Larry Wright, left, with the late Mary Hobdy, wife of his former coach at Grambling.

Larry Wright, the product of a single-parent home in the poorest part of southside Monroe, never let his humble beginnings slow him down. He helped teams win basketball championships in high school and college, then titles in the National Basketball Association and overseas.

That fiery determination will be recognized with Wright’s induction on July 16 as part of the third class of the Grambling Legends Sports Hall of Fame.

The class also includes former Super Bowl winner Everson Walls, former Pro Bowl MVP James “Shack” Harris and College Football Hall of Fame coach Douglas Porter, among others. Sold-out ceremonies will be held at 6 p.m. the Fredrick C. Hobdy Assembly Center on the Grambling campus.

“The best small guard we’ve ever had, pound for pound the best guard,” Wright’s coach, the late Hobdy, once said. “A great jumper, he gets an ‘A’ in every category.”

Wright was a two-time Parade All-American at Richwood, where he won a Louisiana state Class 3A title in 1972 as a junior under former Grambling standout Herschel West, then transferred to Western High in Washington D.C., as a senior. There, he played for future Grambling athletics director Robert Piper.

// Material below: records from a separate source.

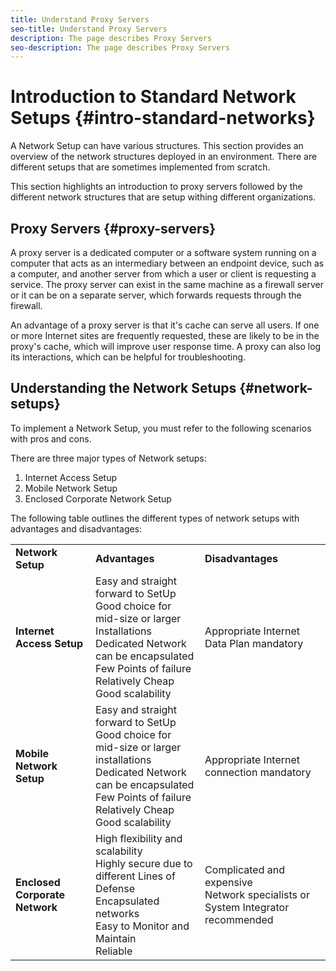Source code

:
 ```yaml
---
title: Understand Proxy Servers
seo-title: Understand Proxy Servers
description: The page describes Proxy Servers
seo-description: The page describes Proxy Servers
---
```


# Introduction to Standard Network Setups {#intro-standard-networks}

A Network Setup can have various structures. This section provides an overview of the network structures deployed in an environment. There are different setups that are sometimes implemented from scratch.

This section highlights an introduction to proxy servers followed by the different network structures that are setup withing different organizations. 

## Proxy Servers {#proxy-servers}

A proxy server is a dedicated computer or a software system running on a computer that acts as an intermediary between an endpoint device, such as a computer, and another server from which a user or client is requesting a service. The proxy server can exist in the same machine as a firewall server or it can be on a separate server, which forwards requests through the firewall.

An advantage of a proxy server is that it's cache can serve all users. If one or more Internet sites are frequently requested, these are likely to be in the proxy's cache, which will improve user response time. A proxy can also log its interactions, which can be helpful for troubleshooting.

## Understanding the Network Setups {#network-setups}

To implement a Network Setup, you must refer to the following scenarios with pros and cons. 

There are three major types of Network setups:

1. Internet Access Setup
1. Mobile Network Setup
1. Enclosed Corporate Network Setup

The following table outlines the different types of network setups with advantages and disadvantages:

<table>
 <tbody>
  <tr>
   <td><strong>Network Setup</strong></td>
   <td><strong>Advantages</strong></td>
   <td><strong>Disadvantages</strong></td>
  </tr>
  <tr>
   <td><strong>Internet Access Setup</strong></td>
   <td>Easy and straight forward to SetUp
<br>Good choice for mid-size or larger Installations
<br>Dedicated Network can be encapsulated
<br>Few Points of failure
<br>Relatively Cheap
<br>Good scalability</td>
   <td>Appropriate Internet Data Plan mandatory</td>
  </tr>
    <tr>
   <td><strong>Mobile Network Setup</strong></td>
   <td>Easy and straight forward to SetUp
<br>Good choice for mid-size or larger installations
<br>Dedicated Network can be encapsulated
<br>Few Points of failure
<br>Relatively Cheap
<br>Good scalability</br></td>
   <td>Appropriate Internet connection mandatory</td>
  </tr>
    <tr>
   <td><strong>Enclosed Corporate Network</strong></td>
   <td>High flexibility and scalability
<br>Highly secure due to different Lines of Defense
<br>Encapsulated networks
<br>Easy to Monitor and Maintain
<br>Reliable</td>
   <td>Complicated and expensive
<br>Network specialists or System Integrator recommended</td>
  </tr>
  </tr>
 </tbody>
</table>



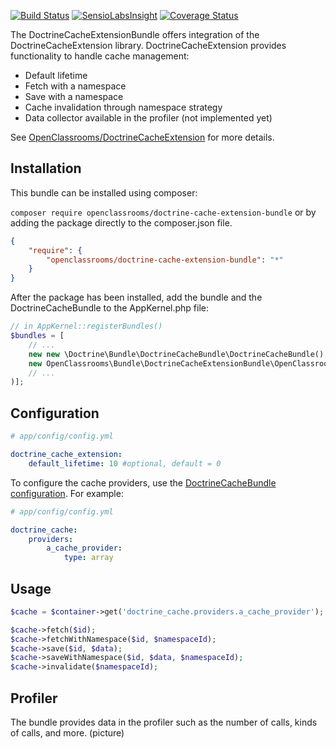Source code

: [![Build Status](https://travis-ci.org/OpenClassrooms/DoctrineCacheExtensionBundle.svg)](https://travis-ci.org/OpenClassrooms/DoctrineCacheExtensionBundle)
[![SensioLabsInsight](https://insight.sensiolabs.com/projects/c4488874-8c9c-40db-9b2e-9a8f510bbc14/mini.png)](https://insight.sensiolabs.com/projects/c4488874-8c9c-40db-9b2e-9a8f510bbc14)
[![Coverage Status](https://coveralls.io/repos/OpenClassrooms/DoctrineCacheExtension/badge.svg?branch=master&service=github)](https://coveralls.io/github/OpenClassrooms/DoctrineCacheExtension?branch=master)

The DoctrineCacheExtensionBundle offers integration of the DoctrineCacheExtension library.
DoctrineCacheExtension provides functionality to handle cache management:
* Default lifetime
* Fetch with a namespace
* Save with a namespace
* Cache invalidation through namespace strategy
* Data collector available in the profiler (not implemented yet) 

See [OpenClassrooms/DoctrineCacheExtension](https://github.com/OpenClassrooms/DoctrineCacheExtension) for more details.

## Installation
This bundle can be installed using composer:

```composer require openclassrooms/doctrine-cache-extension-bundle```
or by adding the package directly to the composer.json file.

```json
{
    "require": {
        "openclassrooms/doctrine-cache-extension-bundle": "*"
    }
}
```

After the package has been installed, add the bundle and the DoctrineCacheBundle to the AppKernel.php file:

```php
// in AppKernel::registerBundles()
$bundles = [
    // ...
    new new \Doctrine\Bundle\DoctrineCacheBundle\DoctrineCacheBundle();
    new OpenClassrooms\Bundle\DoctrineCacheExtensionBundle\OpenClassroomsDoctrineCacheExtensionBundle(),
    // ...
)];
```

## Configuration
```yaml
# app/config/config.yml

doctrine_cache_extension:
    default_lifetime: 10 #optional, default = 0
```
To configure the cache providers, use the [DoctrineCacheBundle configuration](https://github.com/doctrine/DoctrineCacheBundle#provider-configuration).
For example:

```yaml
# app/config/config.yml

doctrine_cache:
    providers:
        a_cache_provider:
            type: array
```

## Usage
```php
$cache = $container->get('doctrine_cache.providers.a_cache_provider');

$cache->fetch($id);
$cache->fetchWithNamespace($id, $namespaceId);
$cache->save($id, $data);
$cache->saveWithNamespace($id, $data, $namespaceId);
$cache->invalidate($namespaceId);

```
## Profiler
The bundle provides data in the profiler such as the number of calls, kinds of calls, and more.
(picture)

“Having an opportunity to play at Grambling, following in the footsteps of my high school coach Herschel West, it was overwhelming,” Wright said. “The biggest thing I did not want to do was to let him down.”

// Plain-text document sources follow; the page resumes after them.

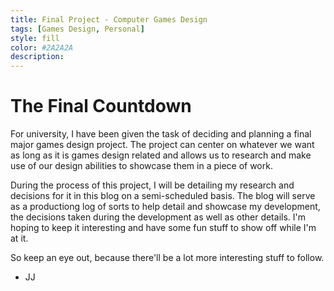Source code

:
 ```yaml
---
title: Final Project - Computer Games Design
tags: [Games Design, Personal]
style: fill
color: #2A2A2A
description: 
---
```


The Final Countdown
=============

For university, I have been given the task of deciding and planning a final major games design project. The project can center on whatever we want as long as it is games design related and allows us to research and make use of our design abilities to showcase them in a piece of work.

During the process of this project, I will be detailing my research and decisions for it in this blog on a semi-scheduled basis. The blog will serve as a productiong log of sorts to help detail and showcase my development, the decisions taken during the development as well as other details. I'm hoping to keep it interesting and have some fun stuff to show off while I'm at it.

So keep an eye out, because there'll be a lot more interesting stuff to follow.

- JJ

The Southwestern Athletic Conference’s freshman of the year in 1973, Wright would go on to garner all-conference and NCAA small-college All-America honors twice. He led Grambling to the 1976 SWAC tournament championship, on the way to player-of-the-year honors.

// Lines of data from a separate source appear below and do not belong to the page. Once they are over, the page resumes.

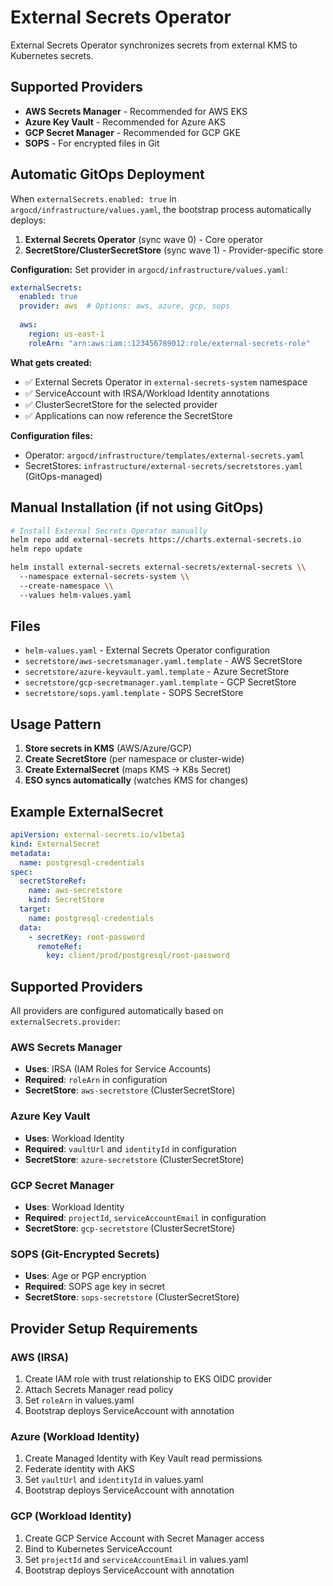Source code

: # External Secrets Operator

External Secrets Operator synchronizes secrets from external KMS to Kubernetes secrets.

## Supported Providers

- **AWS Secrets Manager** - Recommended for AWS EKS
- **Azure Key Vault** - Recommended for Azure AKS
- **GCP Secret Manager** - Recommended for GCP GKE
- **SOPS** - For encrypted files in Git

## Automatic GitOps Deployment

When `externalSecrets.enabled: true` in `argocd/infrastructure/values.yaml`, the bootstrap process automatically deploys:

1. **External Secrets Operator** (sync wave 0) - Core operator
2. **SecretStore/ClusterSecretStore** (sync wave 1) - Provider-specific store

**Configuration:** Set provider in `argocd/infrastructure/values.yaml`:

```yaml
externalSecrets:
  enabled: true
  provider: aws  # Options: aws, azure, gcp, sops
  
  aws:
    region: us-east-1
    roleArn: "arn:aws:iam::123456789012:role/external-secrets-role"
```

**What gets created:**
- ✅ External Secrets Operator in `external-secrets-system` namespace
- ✅ ServiceAccount with IRSA/Workload Identity annotations
- ✅ ClusterSecretStore for the selected provider
- ✅ Applications can now reference the SecretStore

**Configuration files:**
- Operator: `argocd/infrastructure/templates/external-secrets.yaml`
- SecretStores: `infrastructure/external-secrets/secretstores.yaml` (GitOps-managed)

## Manual Installation (if not using GitOps)

```bash
# Install External Secrets Operator manually
helm repo add external-secrets https://charts.external-secrets.io
helm repo update

helm install external-secrets external-secrets/external-secrets \\
  --namespace external-secrets-system \\
  --create-namespace \\
  --values helm-values.yaml
```

## Files

- `helm-values.yaml` - External Secrets Operator configuration
- `secretstore/aws-secretsmanager.yaml.template` - AWS SecretStore
- `secretstore/azure-keyvault.yaml.template` - Azure SecretStore
- `secretstore/gcp-secretmanager.yaml.template` - GCP SecretStore
- `secretstore/sops.yaml.template` - SOPS SecretStore

## Usage Pattern

1. **Store secrets in KMS** (AWS/Azure/GCP)
2. **Create SecretStore** (per namespace or cluster-wide)
3. **Create ExternalSecret** (maps KMS → K8s Secret)
4. **ESO syncs automatically** (watches KMS for changes)

## Example ExternalSecret

```yaml
apiVersion: external-secrets.io/v1beta1
kind: ExternalSecret
metadata:
  name: postgresql-credentials
spec:
  secretStoreRef:
    name: aws-secretstore
    kind: SecretStore
  target:
    name: postgresql-credentials
  data:
    - secretKey: root-password
      remoteRef:
        key: client/prod/postgresql/root-password
```

## Supported Providers

All providers are configured automatically based on `externalSecrets.provider`:

### AWS Secrets Manager
- **Uses**: IRSA (IAM Roles for Service Accounts)
- **Required**: `roleArn` in configuration
- **SecretStore**: `aws-secretstore` (ClusterSecretStore)

### Azure Key Vault
- **Uses**: Workload Identity
- **Required**: `vaultUrl` and `identityId` in configuration
- **SecretStore**: `azure-secretstore` (ClusterSecretStore)

### GCP Secret Manager
- **Uses**: Workload Identity
- **Required**: `projectId`, `serviceAccountEmail` in configuration
- **SecretStore**: `gcp-secretstore` (ClusterSecretStore)

### SOPS (Git-Encrypted Secrets)
- **Uses**: Age or PGP encryption
- **Required**: SOPS age key in secret
- **SecretStore**: `sops-secretstore` (ClusterSecretStore)

## Provider Setup Requirements

### AWS (IRSA)
1. Create IAM role with trust relationship to EKS OIDC provider
2. Attach Secrets Manager read policy
3. Set `roleArn` in values.yaml
4. Bootstrap deploys ServiceAccount with annotation

### Azure (Workload Identity)
1. Create Managed Identity with Key Vault read permissions
2. Federate identity with AKS
3. Set `vaultUrl` and `identityId` in values.yaml
4. Bootstrap deploys ServiceAccount with annotation

### GCP (Workload Identity)
1. Create GCP Service Account with Secret Manager access
2. Bind to Kubernetes ServiceAccount
3. Set `projectId` and `serviceAccountEmail` in values.yaml
4. Bootstrap deploys ServiceAccount with annotation
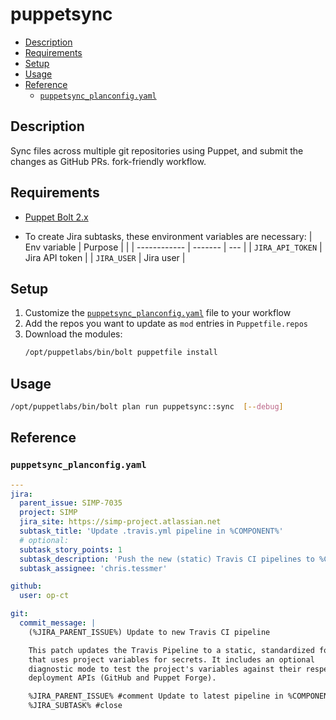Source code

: # puppetsync

<!-- vim-markdown-toc GFM -->

* [Description](#description)
* [Requirements](#requirements)
* [Setup](#setup)
* [Usage](#usage)
* [Reference](#reference)
  * [`puppetsync_planconfig.yaml`](#puppetsync_planconfigyaml)

<!-- vim-markdown-toc -->

## Description

Sync files across multiple git repositories using Puppet, and submit the changes as GitHub PRs.
fork-friendly workflow.
## Requirements

* [Puppet Bolt 2.x](https://puppet.com/docs/bolt/latest/bolt.html)

* To create Jira subtasks, these environment variables are necessary:
  | Env variable | Purpose |     |
  | ------------ | ------- | --- |
  | `JIRA_API_TOKEN` | Jira API token |
  | `JIRA_USER`      | Jira user      |

## Setup

1. Customize the [`puppetsync_planconfig.yaml`](#puppetsync_planconfigyaml) file to your workflow
2. Add the repos you want to update as `mod` entries in `Puppetfile.repos`
3. Download the modules:
   ```sh
   /opt/puppetlabs/bin/bolt puppetfile install
   ```

## Usage

```sh
/opt/puppetlabs/bin/bolt plan run puppetsync::sync  [--debug]
```

## Reference

### `puppetsync_planconfig.yaml`

```yaml
---
jira:
  parent_issue: SIMP-7035
  project: SIMP
  jira_site: https://simp-project.atlassian.net
  subtask_title: 'Update .travis.yml pipeline in %COMPONENT%'
  # optional:
  subtask_story_points: 1
  subtask_description: 'Push the new (static) Travis CI pipelines to %COMPONENT%'
  subtask_assignee: 'chris.tessmer'

github:
  user: op-ct

git:
  commit_message: |
    (%JIRA_PARENT_ISSUE%) Update to new Travis CI pipeline

    This patch updates the Travis Pipeline to a static, standardized format
    that uses project variables for secrets. It includes an optional
    diagnostic mode to test the project's variables against their respective
    deployment APIs (GitHub and Puppet Forge).

    %JIRA_PARENT_ISSUE% #comment Update to latest pipeline in %COMPONENT%
    %JIRA_SUBTASK% #close
```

“Coach Hobdy saw me as a sophomore at Richwood High School and he told me: ‘If I don’t see you anymore, you will be my starting guard two years from now,'” Wright said. “That was overwhelming for me. I didn’t know what he saw. When I became a senior and was being recruited by schools all over the nation, I remembered what Coach Hobdy told me. That’s the reason I came to Grambling.”

Wright then entered the NBA draft, where he was selected in the first round by Washington. A season later, he had earned a world championship with the Bullets. Wright later had a celebrated basketball career overseas, helping Italy’s Banco DiRoma to the European Championship on the way to honors as the best player in Europe in 1983-84.

Once his playing days concluded, Wright then succeeded his mentor Hobdy has Grambling men’s basketball coach. Now a high school administrator, Wright has already been inducted into the SWAC and Louisiana Association of Basketball Coaches halls of fame.

He speaks often of the support system that bolstered him through humble beginnings.

“I worked hard, and kept working, and things worked out,” Wright said. “It’s rewarding when you get my age and look back over your career like that. I always dedicate awards like this to my family. They got me here.”

Hobdy, an inaugural inductee into the Grambling Legends Sports Hall of Fame who passed in 1998, also remains an inspiration to Wright. Hobdy is the winningest men’s college basketball coach in Louisiana history, with nearly 600 victories over a 30-year career.

“He would be drilling you, running you like there is no more tomorrows, but afterwards if you had a problem he would switch hats,” Wright said. “Instead of your coach, he became your father — so understanding of the problem, whatever it might have been. There was no way you could think a guy who had just been screaming at the top of his voice could do that, but he did. I will always remember that.”